LAP-bearing Tregs represent a novel subset of T lymphocytes. The suppressive effect of CD4+LAP+T cells is dependent on TGF-β, IL-10, and cell-to-cell contact [17]. CD4+LAP+T cells are highly active and protect against autoimmunity in experimental models of encephalomyelitis, systemic lupus erythematosus, colitis, and diabetes [1821]. The role of these cells in BA is unknown. It is possible that the deficit of classical Tregs often observed in BA is somehow replaced by another type of regulatory cells, such as activated CD4+LAP+GARP+T cells described here. We found increased leukocyte TGF-β expression in the BA patients, which was highly correlated with leukocyte FoxP3 and GATA-3 gene expression. This phenomenon may be due to increased TGF-β production by activated Tregs or Th2 lymphocytes or induction of FoxP3 and GATA-3 expression by TGF-β. TGF-β is a suppressive cytokine produced by Tregs and other cell types such as monocytes, macrophages and B cells [22, 23]. It also exerts profibrotic effects and its expression is associated with liver fibrosis [24]. However, despite the increased expression of leukocyte TGF-β, there were no correlations between its expression in leukocytes and the serum liver injury parameters concentrations. However, leukocyte cell derived chemotaxin 2 (LECT2) has recently been proposed as a potential diagnostic biomarker of BA. LECT2 expression in serum and liver macrophages was associated with increased TGF-beta 1 secretion by liver CD163 (+) M2 macrophages and liver fibrosis. TGF-beta1 upregulated the expression of LECT2 expression that correlated with liver fibrosis in the BA patients [25]. Found here positive correlations between numbers of peripheral naive and memory B cells with liver injury parameters (ALT and GGT serum levels, respectively) point out the known role of B cells in the BA liver pathology reflected by increased presence of intra-hepatic periductal B cells, IgG and IgM deposits, high levels of high affinity pathogenic IgG antibodies, and production of pro-inflammatory mediators that activate T cells, which exert liver injury by releasing cytokines and cytotoxic granules to attack cholangiocytes [2629].

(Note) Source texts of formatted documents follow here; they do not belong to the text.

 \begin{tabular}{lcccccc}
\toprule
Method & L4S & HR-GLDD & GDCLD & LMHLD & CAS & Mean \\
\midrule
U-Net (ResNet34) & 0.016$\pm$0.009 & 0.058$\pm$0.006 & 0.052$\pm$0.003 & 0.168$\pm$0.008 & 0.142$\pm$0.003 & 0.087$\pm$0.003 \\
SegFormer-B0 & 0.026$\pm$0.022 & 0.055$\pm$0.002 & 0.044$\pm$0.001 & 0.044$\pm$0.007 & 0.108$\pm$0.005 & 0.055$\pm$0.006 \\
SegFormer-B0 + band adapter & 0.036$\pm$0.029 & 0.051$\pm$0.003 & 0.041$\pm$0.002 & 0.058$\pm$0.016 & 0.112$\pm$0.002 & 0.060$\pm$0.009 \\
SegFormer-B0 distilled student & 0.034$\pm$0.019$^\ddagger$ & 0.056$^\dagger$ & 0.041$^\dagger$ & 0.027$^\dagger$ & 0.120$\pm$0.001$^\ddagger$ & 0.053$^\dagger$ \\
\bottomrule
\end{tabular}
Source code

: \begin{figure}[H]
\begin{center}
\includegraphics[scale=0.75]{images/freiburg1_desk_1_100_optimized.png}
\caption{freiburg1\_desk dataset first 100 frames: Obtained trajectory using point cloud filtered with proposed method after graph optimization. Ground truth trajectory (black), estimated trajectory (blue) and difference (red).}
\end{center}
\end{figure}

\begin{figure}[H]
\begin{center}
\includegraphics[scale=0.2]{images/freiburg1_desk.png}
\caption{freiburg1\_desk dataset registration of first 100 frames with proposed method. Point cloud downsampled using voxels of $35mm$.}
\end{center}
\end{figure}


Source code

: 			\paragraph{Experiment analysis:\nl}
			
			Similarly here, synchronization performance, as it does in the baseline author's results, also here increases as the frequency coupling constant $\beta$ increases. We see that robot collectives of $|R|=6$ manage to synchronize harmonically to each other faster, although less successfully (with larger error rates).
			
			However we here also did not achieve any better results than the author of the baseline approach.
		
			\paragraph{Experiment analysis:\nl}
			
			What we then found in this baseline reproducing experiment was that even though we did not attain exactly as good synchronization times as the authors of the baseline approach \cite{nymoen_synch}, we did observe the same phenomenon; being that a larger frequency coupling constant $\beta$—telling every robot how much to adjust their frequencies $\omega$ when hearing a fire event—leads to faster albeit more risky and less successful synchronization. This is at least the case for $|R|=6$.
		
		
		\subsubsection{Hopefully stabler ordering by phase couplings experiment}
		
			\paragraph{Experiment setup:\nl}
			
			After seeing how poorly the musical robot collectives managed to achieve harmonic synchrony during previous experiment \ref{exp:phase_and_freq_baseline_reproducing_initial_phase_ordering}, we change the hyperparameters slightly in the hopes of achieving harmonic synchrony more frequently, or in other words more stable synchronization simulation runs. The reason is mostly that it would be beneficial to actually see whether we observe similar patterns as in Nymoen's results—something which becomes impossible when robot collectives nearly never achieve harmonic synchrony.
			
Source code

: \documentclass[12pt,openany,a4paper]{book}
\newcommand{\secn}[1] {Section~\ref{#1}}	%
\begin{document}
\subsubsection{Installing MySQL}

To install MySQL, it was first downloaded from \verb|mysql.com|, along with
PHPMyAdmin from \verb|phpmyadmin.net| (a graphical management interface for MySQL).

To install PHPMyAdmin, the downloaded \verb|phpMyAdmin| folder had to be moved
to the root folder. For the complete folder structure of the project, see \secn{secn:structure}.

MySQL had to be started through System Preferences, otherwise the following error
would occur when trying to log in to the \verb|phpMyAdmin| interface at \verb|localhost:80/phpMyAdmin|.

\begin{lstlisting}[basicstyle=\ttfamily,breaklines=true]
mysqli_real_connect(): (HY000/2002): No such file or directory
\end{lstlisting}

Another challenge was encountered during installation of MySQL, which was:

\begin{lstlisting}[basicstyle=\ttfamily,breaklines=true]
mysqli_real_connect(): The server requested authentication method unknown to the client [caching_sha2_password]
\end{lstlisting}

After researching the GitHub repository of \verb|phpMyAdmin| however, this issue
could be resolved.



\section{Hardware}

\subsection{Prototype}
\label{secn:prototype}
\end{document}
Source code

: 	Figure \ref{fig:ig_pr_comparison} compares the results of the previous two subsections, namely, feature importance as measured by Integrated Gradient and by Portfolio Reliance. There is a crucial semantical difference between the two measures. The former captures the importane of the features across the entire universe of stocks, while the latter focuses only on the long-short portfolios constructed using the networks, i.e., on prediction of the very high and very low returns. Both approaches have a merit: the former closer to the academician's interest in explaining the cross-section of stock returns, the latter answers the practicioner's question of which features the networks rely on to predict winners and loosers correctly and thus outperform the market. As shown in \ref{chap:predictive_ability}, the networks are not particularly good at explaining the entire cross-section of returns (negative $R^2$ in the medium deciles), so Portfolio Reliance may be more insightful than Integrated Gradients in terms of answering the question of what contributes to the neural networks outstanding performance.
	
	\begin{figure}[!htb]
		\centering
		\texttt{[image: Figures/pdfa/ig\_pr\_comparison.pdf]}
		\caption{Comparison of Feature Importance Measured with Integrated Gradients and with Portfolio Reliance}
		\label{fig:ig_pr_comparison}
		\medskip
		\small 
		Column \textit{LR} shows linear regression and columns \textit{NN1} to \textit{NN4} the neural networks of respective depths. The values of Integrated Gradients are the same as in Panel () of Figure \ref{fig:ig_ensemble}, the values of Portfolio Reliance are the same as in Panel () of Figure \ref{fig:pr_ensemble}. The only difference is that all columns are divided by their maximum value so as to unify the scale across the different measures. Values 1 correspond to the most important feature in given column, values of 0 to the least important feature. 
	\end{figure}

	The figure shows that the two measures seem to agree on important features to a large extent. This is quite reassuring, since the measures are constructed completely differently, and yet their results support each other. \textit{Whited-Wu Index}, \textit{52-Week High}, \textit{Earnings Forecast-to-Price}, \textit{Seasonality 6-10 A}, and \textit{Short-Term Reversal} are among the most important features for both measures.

We observed that increased leukocyte IL-6 expression (2.7-fold) strongly correlated with CD161 and IL-1b expression. CD161-expressing leukocytes contain IL-17-producing precursors [30], which upon activation with IL-6, IL-1b, and IL-23 [31] differentiate into IL-17 cells known to be involved in the proinflammatory patterns of BA leading to liver dysfunction and fibrosis [32, 33]. Under these conditions, the generation of Tregs is limited, which may ultimately explain the deficit in Tregs generation and function in BA patients [24]. Here, we found a strong correlation between leukocyte IL-6 expression and GGT levels and a tendency to increase frequency of Th17.1 cell subset, which correlated with liver injury parameters such as AST and PT/INR. Th17.1 cells are a subset of highly proinflammatory T cells that produce IL-17 and IFN-g [33]. This T cell subset differs from “classical” Th17 cells, which are nonpathogenic and produce mainly IL-17 and IL-10 [34, 35]. However, the conditions that induce pathogenic Th17.1 cells in humans are incompletely defined and their role in the BA development remains unknown.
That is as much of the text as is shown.